TASK DIRECTIONS
Return, word for word, only the lines of the data below that lie between the line with "Page or the" and the line with "Cart page containing", those two lines included.

DATA SECTION
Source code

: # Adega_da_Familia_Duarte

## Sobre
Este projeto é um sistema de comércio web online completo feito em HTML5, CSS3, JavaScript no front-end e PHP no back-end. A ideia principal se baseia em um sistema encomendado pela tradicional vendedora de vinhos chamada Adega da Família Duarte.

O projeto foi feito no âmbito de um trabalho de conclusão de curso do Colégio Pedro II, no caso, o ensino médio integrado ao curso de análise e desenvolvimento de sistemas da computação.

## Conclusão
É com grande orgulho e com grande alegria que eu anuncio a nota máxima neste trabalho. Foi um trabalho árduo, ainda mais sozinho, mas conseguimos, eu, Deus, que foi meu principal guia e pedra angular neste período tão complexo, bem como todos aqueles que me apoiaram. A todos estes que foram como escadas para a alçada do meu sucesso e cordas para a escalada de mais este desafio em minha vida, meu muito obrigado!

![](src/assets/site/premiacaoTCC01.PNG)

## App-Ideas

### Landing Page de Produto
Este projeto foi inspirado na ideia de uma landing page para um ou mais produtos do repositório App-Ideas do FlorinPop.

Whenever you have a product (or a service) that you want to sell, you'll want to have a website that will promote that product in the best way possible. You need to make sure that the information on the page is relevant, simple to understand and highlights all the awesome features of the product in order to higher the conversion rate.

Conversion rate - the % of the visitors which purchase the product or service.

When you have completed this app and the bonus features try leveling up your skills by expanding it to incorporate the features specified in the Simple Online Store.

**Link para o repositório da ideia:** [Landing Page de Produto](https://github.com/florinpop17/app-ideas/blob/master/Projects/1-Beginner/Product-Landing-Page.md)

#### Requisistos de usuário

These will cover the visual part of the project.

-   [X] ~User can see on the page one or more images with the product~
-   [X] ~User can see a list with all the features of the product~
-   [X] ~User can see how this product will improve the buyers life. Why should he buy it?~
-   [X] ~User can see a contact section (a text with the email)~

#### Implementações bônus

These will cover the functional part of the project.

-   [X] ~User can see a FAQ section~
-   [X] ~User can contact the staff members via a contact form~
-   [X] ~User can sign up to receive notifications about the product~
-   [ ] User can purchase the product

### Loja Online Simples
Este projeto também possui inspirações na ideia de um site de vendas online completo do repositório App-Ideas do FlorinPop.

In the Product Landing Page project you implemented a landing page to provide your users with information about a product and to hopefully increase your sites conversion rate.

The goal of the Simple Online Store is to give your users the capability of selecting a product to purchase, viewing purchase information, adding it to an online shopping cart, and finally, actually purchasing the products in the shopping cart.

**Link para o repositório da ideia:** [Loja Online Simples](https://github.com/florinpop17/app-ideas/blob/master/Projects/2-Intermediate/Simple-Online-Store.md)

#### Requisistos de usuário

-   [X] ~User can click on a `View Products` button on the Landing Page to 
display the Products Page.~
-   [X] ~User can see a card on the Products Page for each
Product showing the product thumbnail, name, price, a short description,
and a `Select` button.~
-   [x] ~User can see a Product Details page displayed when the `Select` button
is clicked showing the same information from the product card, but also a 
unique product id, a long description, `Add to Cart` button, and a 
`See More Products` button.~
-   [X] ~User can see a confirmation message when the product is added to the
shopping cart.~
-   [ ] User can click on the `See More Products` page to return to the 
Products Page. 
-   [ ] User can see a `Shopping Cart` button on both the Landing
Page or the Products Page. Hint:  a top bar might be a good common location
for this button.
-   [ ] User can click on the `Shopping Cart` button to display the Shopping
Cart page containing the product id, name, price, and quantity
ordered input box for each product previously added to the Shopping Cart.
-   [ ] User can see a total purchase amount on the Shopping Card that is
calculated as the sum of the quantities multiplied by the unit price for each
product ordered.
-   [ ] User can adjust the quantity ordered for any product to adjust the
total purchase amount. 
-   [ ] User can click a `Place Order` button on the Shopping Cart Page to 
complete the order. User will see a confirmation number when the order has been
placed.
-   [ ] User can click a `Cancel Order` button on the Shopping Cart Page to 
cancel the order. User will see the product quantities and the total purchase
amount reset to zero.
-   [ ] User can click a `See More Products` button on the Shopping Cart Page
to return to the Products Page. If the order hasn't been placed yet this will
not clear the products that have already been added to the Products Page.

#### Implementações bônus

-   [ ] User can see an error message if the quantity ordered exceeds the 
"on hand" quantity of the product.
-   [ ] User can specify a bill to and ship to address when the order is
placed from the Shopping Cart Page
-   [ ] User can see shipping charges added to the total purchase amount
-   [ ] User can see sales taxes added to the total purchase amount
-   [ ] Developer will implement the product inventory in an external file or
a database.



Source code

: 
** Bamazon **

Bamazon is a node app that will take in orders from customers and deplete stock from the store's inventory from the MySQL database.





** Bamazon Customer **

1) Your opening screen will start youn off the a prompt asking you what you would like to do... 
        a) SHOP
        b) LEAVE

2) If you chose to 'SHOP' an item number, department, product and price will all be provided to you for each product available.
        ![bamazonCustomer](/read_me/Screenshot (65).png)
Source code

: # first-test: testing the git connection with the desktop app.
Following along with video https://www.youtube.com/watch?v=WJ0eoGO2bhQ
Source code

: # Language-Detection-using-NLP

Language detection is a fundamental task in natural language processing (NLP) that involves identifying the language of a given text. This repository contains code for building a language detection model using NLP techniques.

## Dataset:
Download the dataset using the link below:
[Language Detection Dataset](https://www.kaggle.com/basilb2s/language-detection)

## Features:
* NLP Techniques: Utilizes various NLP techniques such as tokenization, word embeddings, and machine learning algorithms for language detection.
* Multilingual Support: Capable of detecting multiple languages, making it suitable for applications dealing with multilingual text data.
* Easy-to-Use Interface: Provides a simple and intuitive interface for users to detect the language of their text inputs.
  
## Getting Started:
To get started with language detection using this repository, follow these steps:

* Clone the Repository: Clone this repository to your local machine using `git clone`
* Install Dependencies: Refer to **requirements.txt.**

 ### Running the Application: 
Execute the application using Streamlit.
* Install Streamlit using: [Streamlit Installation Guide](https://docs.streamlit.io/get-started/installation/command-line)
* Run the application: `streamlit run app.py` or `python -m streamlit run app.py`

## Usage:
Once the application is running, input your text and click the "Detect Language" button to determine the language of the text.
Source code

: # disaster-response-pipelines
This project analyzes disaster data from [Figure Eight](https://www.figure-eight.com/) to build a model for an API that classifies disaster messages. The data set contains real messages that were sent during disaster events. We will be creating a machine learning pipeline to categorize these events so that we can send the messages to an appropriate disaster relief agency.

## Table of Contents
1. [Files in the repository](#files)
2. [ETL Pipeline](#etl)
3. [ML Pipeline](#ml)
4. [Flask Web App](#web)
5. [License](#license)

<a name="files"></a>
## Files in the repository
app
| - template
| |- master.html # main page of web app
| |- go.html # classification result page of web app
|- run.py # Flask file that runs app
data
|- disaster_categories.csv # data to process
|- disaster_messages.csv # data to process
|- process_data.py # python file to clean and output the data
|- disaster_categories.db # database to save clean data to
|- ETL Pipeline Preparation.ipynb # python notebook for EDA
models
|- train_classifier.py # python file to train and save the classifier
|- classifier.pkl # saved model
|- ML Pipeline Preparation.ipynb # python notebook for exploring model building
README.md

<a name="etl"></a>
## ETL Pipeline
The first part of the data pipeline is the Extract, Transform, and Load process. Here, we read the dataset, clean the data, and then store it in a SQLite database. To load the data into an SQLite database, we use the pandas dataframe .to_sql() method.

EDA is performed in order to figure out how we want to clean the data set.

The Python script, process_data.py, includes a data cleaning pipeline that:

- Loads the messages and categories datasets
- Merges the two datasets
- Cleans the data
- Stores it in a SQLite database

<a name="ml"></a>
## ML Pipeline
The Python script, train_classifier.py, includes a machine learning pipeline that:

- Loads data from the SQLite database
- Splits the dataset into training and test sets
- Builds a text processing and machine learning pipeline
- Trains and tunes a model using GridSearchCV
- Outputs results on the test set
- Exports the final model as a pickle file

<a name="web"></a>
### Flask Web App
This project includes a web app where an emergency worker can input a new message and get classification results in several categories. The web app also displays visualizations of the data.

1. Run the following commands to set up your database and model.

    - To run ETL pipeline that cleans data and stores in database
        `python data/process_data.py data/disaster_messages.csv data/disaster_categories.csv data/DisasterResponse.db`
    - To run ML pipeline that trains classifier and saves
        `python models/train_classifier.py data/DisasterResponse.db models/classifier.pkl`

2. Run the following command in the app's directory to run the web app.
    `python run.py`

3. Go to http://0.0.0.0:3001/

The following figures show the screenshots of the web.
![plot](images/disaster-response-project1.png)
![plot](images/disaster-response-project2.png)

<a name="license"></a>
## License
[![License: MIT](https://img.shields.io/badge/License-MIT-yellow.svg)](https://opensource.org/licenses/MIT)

EXERCISE SOLUTION
Page or the Products Page. Hint:  a top bar might be a good common location
for this button.
-   [ ] User can click on the `Shopping Cart` button to display the Shopping
Cart page containing the product id, name, price, and quantity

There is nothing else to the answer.